Snow lines the banks of most roadways in New England, but pitchers and catchers are now in Florida. How far away can Spring really be? Only a few weeks, and while most baseball fans will be consumed by reports out of Spring Training, there are those in Rhode Island who are awaiting a definitive answer about the long-term prospects of the Red Sox Triple A affiliate remaining in Rhode Island.
With the Pawtucket Red Sox lease at McCoy Stadium expiring after the 2020 season, the team, along with the state and city, have been looking at the feasibility of either renovating McCoy Stadium or tearing it down and building anew. According to a study by Pendulum Studio II LLC of Kansas City the price tag to remain at the McCoy location is about $68 million to renovate the facility, and $78 million to demolish and replace the 75-year-old stadium. Pendulum was only contracted to determine conditions at McCoy, and did not consider other alternatives.
While initial reaction from PawSox and Red Sox officials has basically ruled out remaining at the McCoy site, they have also reportedly confirmed a commitment to remain in Rhode Island and Pawtucket.
“Every intention of this group is to keep this team in Rhode Island and keep it in Pawtucket, Rhode Island and find a solution that works,” said Dan Rea, the PawSox senior vice president and general manager at a recent corporate luncheon held at McCoy Stadium.

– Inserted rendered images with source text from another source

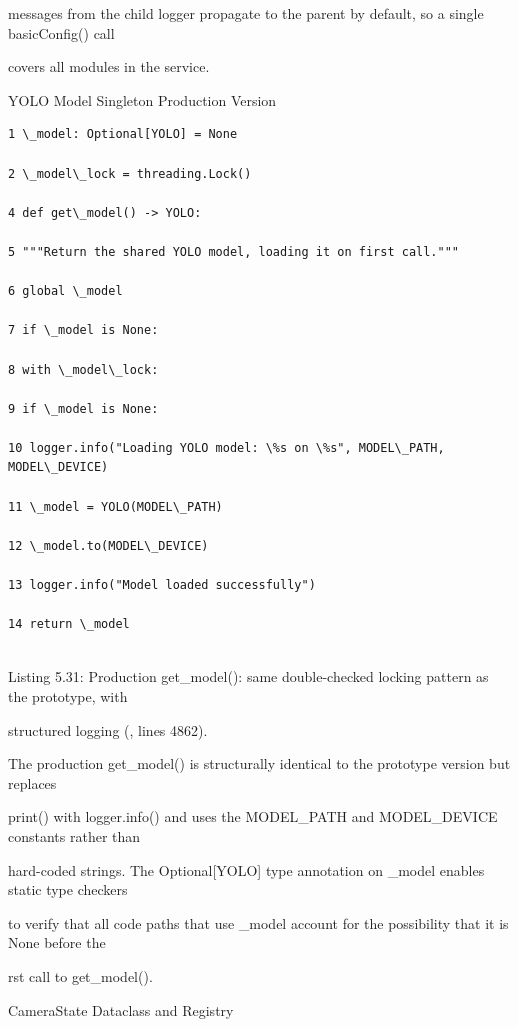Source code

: messages from the child logger propagate to the parent by default, so a single basicConfig() call

covers all modules in the service.

YOLO Model Singleton  Production Version

\begin{listingbox}
	\begin{verbatim}
1 \_model: Optional[YOLO] = None

2 \_model\_lock = threading.Lock()

4 def get\_model() -> YOLO:

5 """Return the shared YOLO model, loading it on first call."""

6 global \_model

7 if \_model is None:

8 with \_model\_lock:

9 if \_model is None:

10 logger.info("Loading YOLO model: \%s on \%s", MODEL\_PATH, MODEL\_DEVICE)

11 \_model = YOLO(MODEL\_PATH)

12 \_model.to(MODEL\_DEVICE)

13 logger.info("Model loaded successfully")

14 return \_model


\end{verbatim}
\end{listingbox}
Listing 5.31: Production get\_model(): same double-checked locking pattern as the prototype, with

structured logging (, lines 4862).

The production get\_model() is structurally identical to the prototype version but replaces

print() with logger.info() and uses the MODEL\_PATH and MODEL\_DEVICE constants rather than

hard-coded strings. The Optional[YOLO] type annotation on \_model enables static type checkers

to verify that all code paths that use \_model account for the possibility that it is None before the

rst call to get\_model().

CameraState Dataclass and Registry

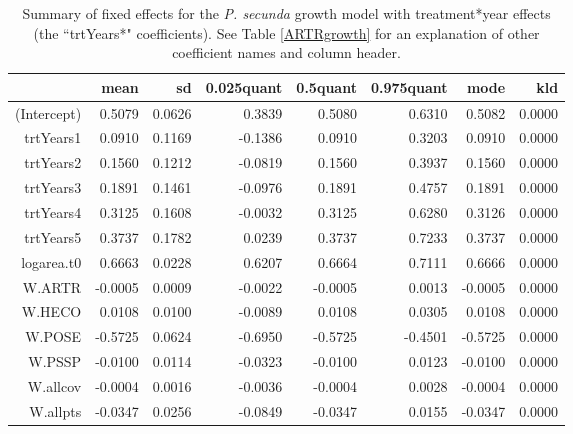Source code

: \documentclass[11pt]{article}
\begin{document}


\begin{table}
\centering
\caption{Summary of fixed effects for the \textit{P. secunda} growth model with treatment*year effects (the ``trtYears*" coefficients). See Table \ref{ARTRgrowth} for an explanation of other coefficient names and column header.} 
\label{table:POSEgrowth-trtYears}
\begin{tabular}{rrrrrrrr}
  \hline
 & mean & sd & 0.025quant & 0.5quant & 0.975quant & mode & kld \\ 
  \hline
(Intercept) & 0.5079 & 0.0626 & 0.3839 & 0.5080 & 0.6310 & 0.5082 & 0.0000 \\ 
  trtYears1 & 0.0910 & 0.1169 & -0.1386 & 0.0910 & 0.3203 & 0.0910 & 0.0000 \\ 
  trtYears2 & 0.1560 & 0.1212 & -0.0819 & 0.1560 & 0.3937 & 0.1560 & 0.0000 \\ 
  trtYears3 & 0.1891 & 0.1461 & -0.0976 & 0.1891 & 0.4757 & 0.1891 & 0.0000 \\ 
  trtYears4 & 0.3125 & 0.1608 & -0.0032 & 0.3125 & 0.6280 & 0.3126 & 0.0000 \\ 
  trtYears5 & 0.3737 & 0.1782 & 0.0239 & 0.3737 & 0.7233 & 0.3737 & 0.0000 \\ 
  logarea.t0 & 0.6663 & 0.0228 & 0.6207 & 0.6664 & 0.7111 & 0.6666 & 0.0000 \\ 
  W.ARTR & -0.0005 & 0.0009 & -0.0022 & -0.0005 & 0.0013 & -0.0005 & 0.0000 \\ 
  W.HECO & 0.0108 & 0.0100 & -0.0089 & 0.0108 & 0.0305 & 0.0108 & 0.0000 \\ 
  W.POSE & -0.5725 & 0.0624 & -0.6950 & -0.5725 & -0.4501 & -0.5725 & 0.0000 \\ 
  W.PSSP & -0.0100 & 0.0114 & -0.0323 & -0.0100 & 0.0123 & -0.0100 & 0.0000 \\ 
  W.allcov & -0.0004 & 0.0016 & -0.0036 & -0.0004 & 0.0028 & -0.0004 & 0.0000 \\ 
  W.allpts & -0.0347 & 0.0256 & -0.0849 & -0.0347 & 0.0155 & -0.0347 & 0.0000 \\ 
   \hline
\end{tabular}
\end{table}
\end{document}
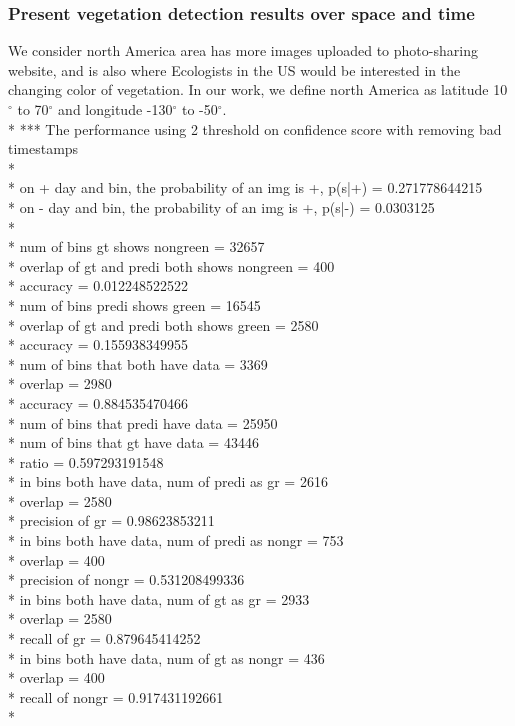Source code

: \subsubsection*{Present vegetation detection results over space and time}

We consider north America area has more images uploaded to photo-sharing website, and is also where Ecologists in the US would be interested in the changing color of vegetation. In our work, we define north America as latitude 10$^{\circ}$ to 70$^{\circ}$ and longitude -130$^{\circ}$ to -50$^{\circ}$.
\hfill \break
\hfill \break
{}
\\*
*** The performance using 2 threshold on confidence score with removing bad timestamps\\*
\\*
on + day and bin, the probability of an img is +, p(s|+) = 0.271778644215\\*
on - day and bin, the probability of an img is +, p(s|-) = 0.0303125\\*
\\*
num of bins gt shows nongreen = 32657\\*
overlap of gt and predi both shows nongreen = 400\\*
accuracy = 0.012248522522\\*
num of bins predi shows green = 16545\\*
overlap of gt and predi both shows green = 2580\\*
accuracy = 0.155938349955\\*
num of bins that both have data = 3369\\*
overlap = 2980\\*
accuracy = 0.884535470466\\*
num of bins that predi have data = 25950\\*
num of bins that gt have data = 43446\\*
ratio = 0.597293191548\\*
in bins both have data, num of predi as gr = 2616\\*
overlap = 2580\\*
precision of gr = 0.98623853211\\*
in bins both have data, num of predi as nongr = 753\\*
overlap = 400\\*
precision of nongr = 0.531208499336\\*
in bins both have data, num of gt as gr = 2933\\*
overlap = 2580\\*
recall of gr = 0.879645414252\\*
in bins both have data, num of gt as nongr = 436\\*
overlap = 400\\*
recall of nongr = 0.917431192661\\*

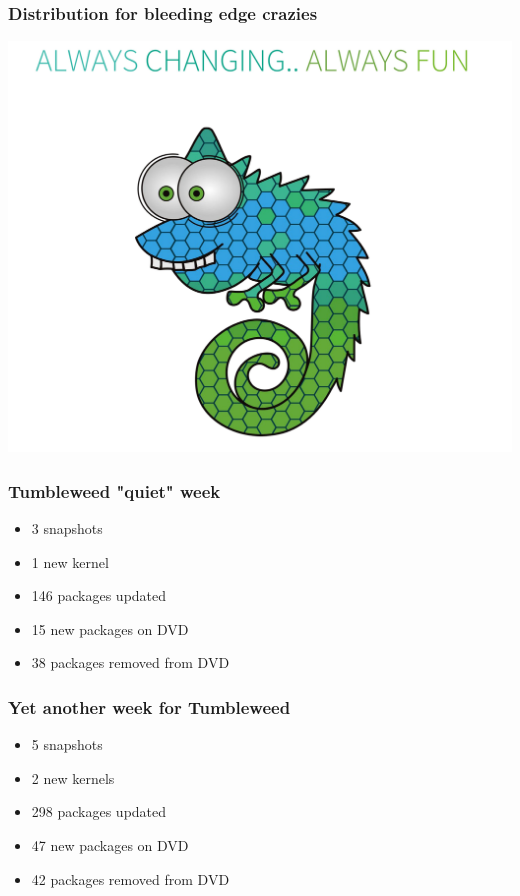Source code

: \documentclass{beamer}
\begin{document}

\begin{frame}[t]
\frametitle{Distribution for bleeding edge crazies}
\begin{center}
\includegraphics[height=.7\paperheight]{always-changing}
\end{center}
\end{frame}

\begin{frame}[t]
\frametitle{Tumbleweed "quiet" week}
\begin{itemize}
\item 3 snapshots
\item 1 new kernel
\item 146 packages updated
\item 15 new packages on DVD
\item 38 packages removed from DVD
\end{itemize}
\end{frame}

\begin{frame}[t]
\frametitle{Yet another week for Tumbleweed}
\begin{itemize}
\item 5 snapshots
\item 2 new kernels
\item 298 packages updated
\item 47 new packages on DVD
\item 42 packages removed from DVD
\end{itemize}
\end{frame}
\end{document}
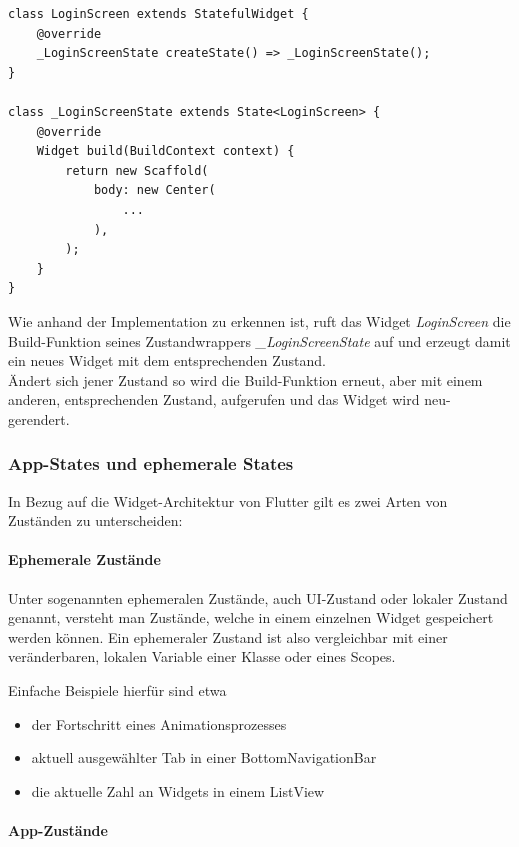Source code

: \begin{lstlisting}
class LoginScreen extends StatefulWidget {
    @override
    _LoginScreenState createState() => _LoginScreenState();
}

class _LoginScreenState extends State<LoginScreen> {
    @override
    Widget build(BuildContext context) {
        return new Scaffold(
            body: new Center(
                ...
            ),
        );
    }
}
\end{lstlisting}

Wie anhand der Implementation zu erkennen ist, ruft das Widget \textit{LoginScreen} die Build-Funktion
seines Zustandwrappers \textit{\_LoginScreenState} auf und erzeugt damit ein neues Widget mit dem entsprechenden
Zustand.\\
Ändert sich jener Zustand so wird die Build-Funktion erneut, aber mit einem anderen, entsprechenden Zustand,
aufgerufen und das Widget wird neu-gerendert.

\subsubsection{App-States und ephemerale States}


In Bezug auf die Widget-Architektur von Flutter gilt es zwei Arten von Zuständen zu unterscheiden:

\paragraph{Ephemerale Zustände}

Unter sogenannten ephemeralen Zustände, auch UI-Zustand oder lokaler Zustand genannt, versteht man Zustände, welche in
einem einzelnen Widget gespeichert werden können.
Ein ephemeraler Zustand ist also vergleichbar mit einer veränderbaren, lokalen Variable einer Klasse oder eines Scopes.

Einfache Beispiele hierfür sind etwa
\begin{itemize}
    \item der Fortschritt eines Animationsprozesses
    \item aktuell ausgewählter Tab in einer BottomNavigationBar
    \item die aktuelle Zahl an Widgets in einem ListView
\end{itemize}

\paragraph{App-Zustände}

The prospects of moving the team out of McCoy arose when a 10 – member group, led by Larry Luchinno, who was president and CEO of the Boston Red Sox, and James J. Skeffington, a Rhode Island lawyer, bought the team in February 2015 from long-time owners Madeleine Mondor, widow of the late Ben Mondor; Michael Tamburro; and Ludwig Schwechheimer.
The other members of the new ownership group were identified as Bernard Cammarata, chairman of TJX Companies; William Egan, founder and general partner of Alta Communications and Marion Equity Partners; Fenway Sports Management, described as a sister company of the Boston Red Sox and wholly-owned subsidiary of Fenway Sports Group; Habib Y. Gorgi, managing director, Nautic Partners LLC; J. Terrence Murray, former chairman, president and CEO of Fleet National Bank; and Arthur E. Nicholas and Frank M. Resnek, partners, Boston Red Sox; and Thomas M. Ryan, former chairman, president and CEO of CVS.
That ownership group had asked the state for $120 million in subsidies, plus free land on the former I-195 property. The proposal was rejected by Gov. Raimondo and was met with stiff opposition. The group had indicated that if it was unable to build in Providence, with substantial government subsidies, it would seriously consider moving out of Rhode Island.
Skeffington, who was the lead proponent of the move to Providence, suddenly died only a few months into the project. The ownership group eventually chose to abandon the Providence plan, and consider the feasibility of renovations to McCoy Stadium, eventually culminating in the report from Pendulum.
Meanwhile, there was considerable tension between the team and its fans and city officials. The team then made great efforts to repair relationships, which both city and team officials now proclaim as successful. Attendance, however, has continued to decline. Last year, attendance was 407,097, 10th among the 14 International League teams. In 2005, the PawSox were first in attendance at 688,421.
PawSox President Dr. Charles A. Steinberg has attributed at least some of the decline to conditions at the stadium, noting that newer facilities have considerably more amenities for fans.
A move to a new location in Pawtucket could create what John Gregory, president of the Northern Rhode Island Chamber of Commerce, calls a “total experience.”
The Apex site, he said, would be visible from the highway, would be close to a downtown that’s experiencing a revival and that would also benefit from the stadium, and would be within a mile of a train station that is planned for Pawtucket/Central Falls.
Kennedy and other Red Sox officials hope a new stadium is similar to Fenway Park, making the transition for players moving to the Red Sox easier.
While the governor has indicated the state may be willing to provide some financial support, Gregory said “I don’t think there’s a big appetite from the state or the city to make a big investment.” However, he said, if the stadium provides a “total experience,” he believes the ownership might be willing to invest more.